Now that I have become a mother, my comparisons and insecurities have translated to my little girl. Don’t get me wrong, I do think my child is the cutest, sweetest little girl ever. I just really worry about her development.
Every Sunday we drop her off at the nursery and there are the other babies in there, walking and talking, many of which are younger than she is. And then there is Ainsley. She’s 15 months old and while she does babble, she has no really consistent words. And she’s not walking. She can take a few steps here and there but for the most part, she gets where she wants to go on her knees.
Now, I don’t blame her for this at all. I blame myself. I blame my poor mothering skills. I blame the fact that I don’t work with her as much as I should.
I guess my real issue here is always wanting to be the best. I want to be better than everyone else and now I’m passing that down to my innocent child. How prideful is that??? Seriously. Hello sin, nice to meet you. Pitiful.

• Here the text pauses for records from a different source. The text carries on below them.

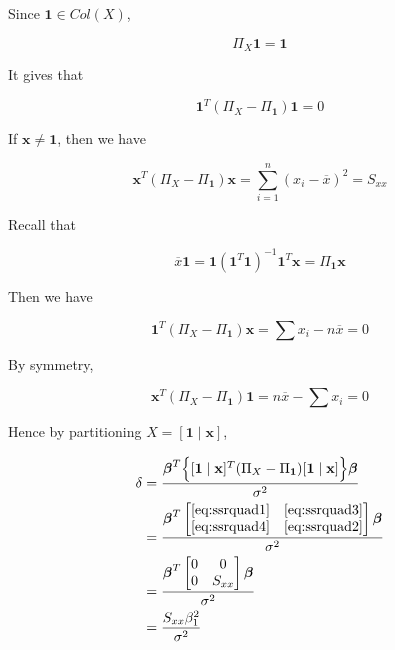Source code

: \documentclass[]{book}
\theoremstyle{definition}
\theoremstyle{definition}
\theoremstyle{definition}
\theoremstyle{remark}
\begin{document}
Since \(\mathbf{1} \in Col(X)\),

\[\Pi_X \mathbf{1} = \mathbf{1}\]

It gives that

\begin{equation} \label{eq:ssrquad1}
  \mathbf{1}^T(\Pi_X - \Pi_{\mathbf{1}})\mathbf{1} = 0
\end{equation}

If \(\mathbf{x} \neq \mathbf{1}\), then we have

\begin{equation} \label{eq:ssrquad2}
  \mathbf{x}^T(\Pi_X - \Pi_{\mathbf{1}})\mathbf{x} = \sum_{i = 1}^n (x_i - \overline{x})^2 = S_{xx}
\end{equation}

Recall that

\[\overline{x}\mathbf{1} = \mathbf{1}(\mathbf{1}^T\mathbf{1})^{-1}\mathbf{1}^T\mathbf{x} = \Pi_{\mathbf{1}}\mathbf{x}\]

Then we have

\begin{equation} \label{eq:ssrquad3}
  \mathbf{1}^T(\Pi_X - \Pi_{\mathbf{1}})\mathbf{x} = \sum x_i - n \overline{x} = 0
\end{equation}

By symmetry,

\begin{equation} \label{eq:ssrquad4}
  \mathbf{x}^T(\Pi_X - \Pi_{\mathbf{1}})\mathbf{1} = n \overline{x} - \sum x_i = 0
\end{equation}

Hence by partitioning \(X = [\mathbf{1} \mid \mathbf{x}]\),

\begin{equation} \label{eq:delta2}
  \begin{split}
    \delta & = \frac{\boldsymbol\beta^T \Big\{ [\mathbf{1} \mid \mathbf{x}]^T(\Pi_X - \Pi_{\mathbf{1}})[\mathbf{1} \mid \mathbf{x}] \Big\} \boldsymbol\beta }{\sigma^2} \\
    & = \frac{\boldsymbol\beta^T \begin{bmatrix} \eqref{eq:ssrquad1} & \eqref{eq:ssrquad3} \\ \eqref{eq:ssrquad4} & \eqref{eq:ssrquad2} \end{bmatrix} \boldsymbol\beta}{\sigma^2} \\
    & = \frac{\boldsymbol\beta^T \begin{bmatrix} 0 & 0 \\ 0 & S_{xx} \end{bmatrix} \boldsymbol\beta}{\sigma^2} \\
    & = \frac{S_{xx}\beta_1^2}{\sigma^2}
  \end{split}
\end{equation}
\end{document}
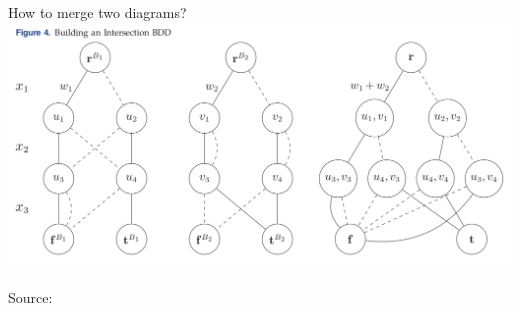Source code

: \documentclass[10pt, xcolor=svgnames]{beamer}
\begin{document}
\begin{frame}[label={sec:org2eb9891}]{How to merge two diagrams?}
\centering
\includegraphics[width=\textwidth]{./img/merging.png}

Source: \cite{lozano2020}
\end{frame}
\end{document}
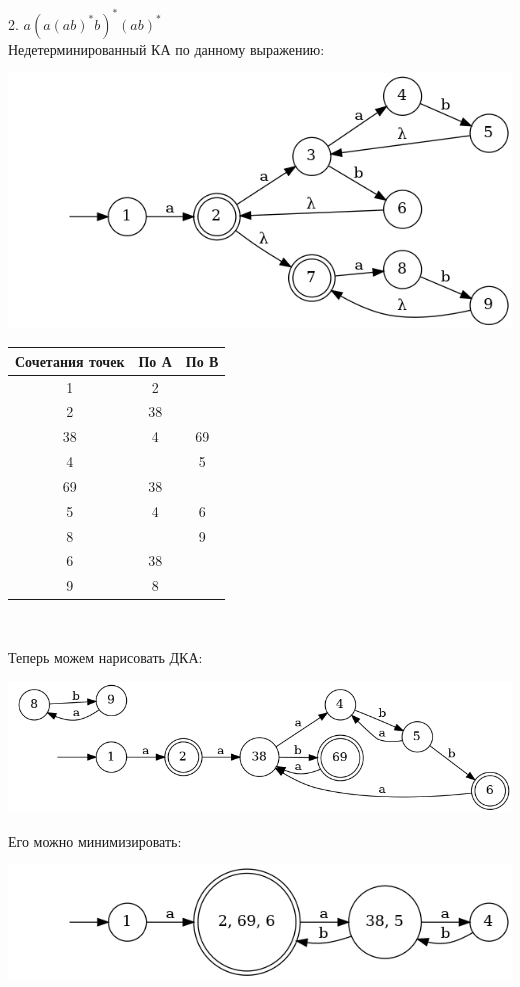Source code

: \documentclass{article}
\begin{document}
    2. $a(a(ab)^*b)^*(ab)^*$\\
    Недетерминированный КА по данному выражению:
    \begin{center}
        \includegraphics[width=1\textwidth]{pic3_2_1.dot}\\
    \end{center}
    \begin{center}
        \begin{tabular}{|c|c|c|}
            \hline
            Сочетания точек & По А & По В \\
            \hline
                1 & 2 & \\
                2 & 38 & \\
                38 & 4 & 69 \\
                4 &  & 5 \\
                69 & 38 & \\
                5 & 4 & 6 \\
                8 & & 9 \\
                6 & 38 & \\
                9 & 8 & \\
            \hline
        \end{tabular}\\
    \end{center}
    Теперь можем нарисовать ДКА:
    \begin{center}
        \includegraphics[width=1\textwidth]{pic3_2_2.dot}\\
    \end{center}
    Его можно минимизировать:
    \begin{center}
        \includegraphics[width=1\textwidth]{pic3_2_3.dot}\\
    \end{center}
    
\end{document}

So even now that I am publicly admitting my sin, I am still holding on to it. I am so desperate for being good enough when I fail to recognize that there is never a good enough. We all sin. We all sin differently. Is my sin better or worse than someone else's? No. It's all sin. It's all wrong. It all causes us to need grace.
My prayer today is that I let the Grace of God abound over me. I pray that I recognize sin for what it is. I pray that I can let it go and stop this comparison trap. I pray that my struggle would draw me closer to Jesus.